## Problem requirements
Find all the lines in the material below with the word "ownerAfterBalance", and copy them.

## Record extracts
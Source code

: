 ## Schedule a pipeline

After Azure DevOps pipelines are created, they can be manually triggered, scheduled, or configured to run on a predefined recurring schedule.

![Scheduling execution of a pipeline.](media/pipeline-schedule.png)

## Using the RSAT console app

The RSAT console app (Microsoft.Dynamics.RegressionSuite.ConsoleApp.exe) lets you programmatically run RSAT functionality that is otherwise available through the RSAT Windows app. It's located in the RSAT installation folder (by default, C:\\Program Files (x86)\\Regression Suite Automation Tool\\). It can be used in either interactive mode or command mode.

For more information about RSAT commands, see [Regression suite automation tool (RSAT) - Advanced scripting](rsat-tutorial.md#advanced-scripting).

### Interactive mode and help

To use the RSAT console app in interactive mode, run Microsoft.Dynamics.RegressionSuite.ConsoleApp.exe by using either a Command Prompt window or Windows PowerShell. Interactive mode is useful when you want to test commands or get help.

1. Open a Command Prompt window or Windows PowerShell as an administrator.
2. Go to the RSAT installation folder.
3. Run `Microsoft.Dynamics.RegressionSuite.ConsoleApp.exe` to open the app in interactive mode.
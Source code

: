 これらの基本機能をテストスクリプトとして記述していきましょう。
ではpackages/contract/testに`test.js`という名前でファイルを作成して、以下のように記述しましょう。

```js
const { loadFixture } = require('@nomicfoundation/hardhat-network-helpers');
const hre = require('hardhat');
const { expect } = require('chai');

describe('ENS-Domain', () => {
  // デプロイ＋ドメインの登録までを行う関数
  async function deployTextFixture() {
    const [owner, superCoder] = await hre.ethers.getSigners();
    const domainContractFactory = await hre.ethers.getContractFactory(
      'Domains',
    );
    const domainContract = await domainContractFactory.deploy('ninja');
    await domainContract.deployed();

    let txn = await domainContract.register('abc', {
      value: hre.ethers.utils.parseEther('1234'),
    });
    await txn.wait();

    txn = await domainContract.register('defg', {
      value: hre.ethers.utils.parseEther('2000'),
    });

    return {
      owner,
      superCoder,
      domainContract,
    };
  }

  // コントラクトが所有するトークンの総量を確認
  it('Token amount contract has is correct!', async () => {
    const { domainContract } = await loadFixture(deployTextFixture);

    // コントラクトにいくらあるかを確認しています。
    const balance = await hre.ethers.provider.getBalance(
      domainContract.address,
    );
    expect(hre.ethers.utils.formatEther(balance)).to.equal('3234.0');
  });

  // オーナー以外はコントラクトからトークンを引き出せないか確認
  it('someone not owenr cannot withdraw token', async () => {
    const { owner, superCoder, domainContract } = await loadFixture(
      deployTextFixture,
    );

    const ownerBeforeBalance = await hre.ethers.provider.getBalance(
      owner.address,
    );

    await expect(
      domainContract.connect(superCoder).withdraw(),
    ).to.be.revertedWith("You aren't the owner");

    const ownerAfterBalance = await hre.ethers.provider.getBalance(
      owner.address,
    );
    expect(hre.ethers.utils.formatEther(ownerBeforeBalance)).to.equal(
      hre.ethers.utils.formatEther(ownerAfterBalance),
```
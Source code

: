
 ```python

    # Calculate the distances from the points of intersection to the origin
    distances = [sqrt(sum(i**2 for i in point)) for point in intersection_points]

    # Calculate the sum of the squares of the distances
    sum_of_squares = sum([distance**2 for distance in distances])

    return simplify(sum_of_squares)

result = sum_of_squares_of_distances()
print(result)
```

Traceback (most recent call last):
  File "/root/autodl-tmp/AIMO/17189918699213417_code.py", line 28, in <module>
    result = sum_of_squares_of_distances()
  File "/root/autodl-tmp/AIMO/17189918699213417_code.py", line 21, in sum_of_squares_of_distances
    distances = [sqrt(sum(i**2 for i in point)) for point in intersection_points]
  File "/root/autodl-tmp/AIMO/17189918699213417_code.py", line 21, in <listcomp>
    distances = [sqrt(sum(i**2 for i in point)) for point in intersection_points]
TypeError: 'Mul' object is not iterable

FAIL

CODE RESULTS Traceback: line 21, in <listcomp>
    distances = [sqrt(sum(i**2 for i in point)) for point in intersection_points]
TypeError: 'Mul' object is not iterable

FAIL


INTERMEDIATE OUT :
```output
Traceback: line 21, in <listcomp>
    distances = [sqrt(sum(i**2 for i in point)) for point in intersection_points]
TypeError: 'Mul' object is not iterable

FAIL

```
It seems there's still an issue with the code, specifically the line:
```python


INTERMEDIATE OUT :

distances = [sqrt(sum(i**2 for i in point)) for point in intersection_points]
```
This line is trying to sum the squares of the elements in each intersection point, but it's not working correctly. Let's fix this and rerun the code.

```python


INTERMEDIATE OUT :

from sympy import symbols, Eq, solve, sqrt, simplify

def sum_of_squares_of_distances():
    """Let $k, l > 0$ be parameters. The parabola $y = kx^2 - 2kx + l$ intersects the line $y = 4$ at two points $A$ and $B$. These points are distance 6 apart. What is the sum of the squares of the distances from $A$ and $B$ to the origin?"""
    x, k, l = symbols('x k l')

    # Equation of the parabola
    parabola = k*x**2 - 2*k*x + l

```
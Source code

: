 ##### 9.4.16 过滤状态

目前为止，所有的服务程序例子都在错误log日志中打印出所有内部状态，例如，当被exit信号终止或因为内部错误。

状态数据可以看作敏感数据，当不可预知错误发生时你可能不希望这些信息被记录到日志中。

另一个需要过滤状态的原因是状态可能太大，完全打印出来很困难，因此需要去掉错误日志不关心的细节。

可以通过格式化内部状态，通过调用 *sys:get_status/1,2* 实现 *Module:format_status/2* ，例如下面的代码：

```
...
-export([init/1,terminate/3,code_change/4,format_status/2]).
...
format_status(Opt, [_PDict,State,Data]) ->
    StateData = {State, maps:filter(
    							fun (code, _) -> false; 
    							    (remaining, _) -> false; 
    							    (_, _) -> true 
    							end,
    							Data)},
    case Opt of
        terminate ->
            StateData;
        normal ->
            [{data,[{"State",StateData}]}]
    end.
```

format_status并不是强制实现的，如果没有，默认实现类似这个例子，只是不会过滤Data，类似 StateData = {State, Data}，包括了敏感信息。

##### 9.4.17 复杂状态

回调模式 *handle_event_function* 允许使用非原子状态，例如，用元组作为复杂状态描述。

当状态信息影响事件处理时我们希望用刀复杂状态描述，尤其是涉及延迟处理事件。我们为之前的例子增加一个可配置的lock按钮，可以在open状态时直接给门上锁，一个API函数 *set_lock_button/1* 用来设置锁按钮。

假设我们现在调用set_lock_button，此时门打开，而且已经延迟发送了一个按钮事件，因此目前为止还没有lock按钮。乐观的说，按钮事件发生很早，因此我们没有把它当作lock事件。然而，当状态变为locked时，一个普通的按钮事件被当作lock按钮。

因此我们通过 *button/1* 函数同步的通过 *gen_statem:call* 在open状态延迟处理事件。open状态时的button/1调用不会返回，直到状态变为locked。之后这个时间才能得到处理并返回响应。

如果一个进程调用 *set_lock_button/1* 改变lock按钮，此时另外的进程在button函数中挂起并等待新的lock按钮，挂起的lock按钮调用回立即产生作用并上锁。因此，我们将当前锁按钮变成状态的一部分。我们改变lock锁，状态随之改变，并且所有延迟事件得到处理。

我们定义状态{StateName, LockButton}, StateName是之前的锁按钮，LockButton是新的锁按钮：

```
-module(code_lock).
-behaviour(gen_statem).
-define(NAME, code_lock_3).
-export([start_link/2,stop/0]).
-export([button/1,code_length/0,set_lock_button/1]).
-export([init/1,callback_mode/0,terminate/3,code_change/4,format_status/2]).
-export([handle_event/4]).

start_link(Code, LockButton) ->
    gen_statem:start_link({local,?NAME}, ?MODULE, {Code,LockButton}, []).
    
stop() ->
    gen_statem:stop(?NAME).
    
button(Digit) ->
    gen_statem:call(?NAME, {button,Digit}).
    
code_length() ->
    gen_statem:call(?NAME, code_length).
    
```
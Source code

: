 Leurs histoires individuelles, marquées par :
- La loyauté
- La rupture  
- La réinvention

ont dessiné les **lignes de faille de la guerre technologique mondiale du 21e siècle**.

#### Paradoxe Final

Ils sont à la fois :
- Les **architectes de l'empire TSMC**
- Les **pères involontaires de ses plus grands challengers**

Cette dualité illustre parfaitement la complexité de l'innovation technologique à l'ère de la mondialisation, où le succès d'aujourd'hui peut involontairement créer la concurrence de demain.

## Written reply
    const ownerAfterBalance = await hre.ethers.provider.getBalance(
      hre.ethers.utils.formatEther(ownerAfterBalance),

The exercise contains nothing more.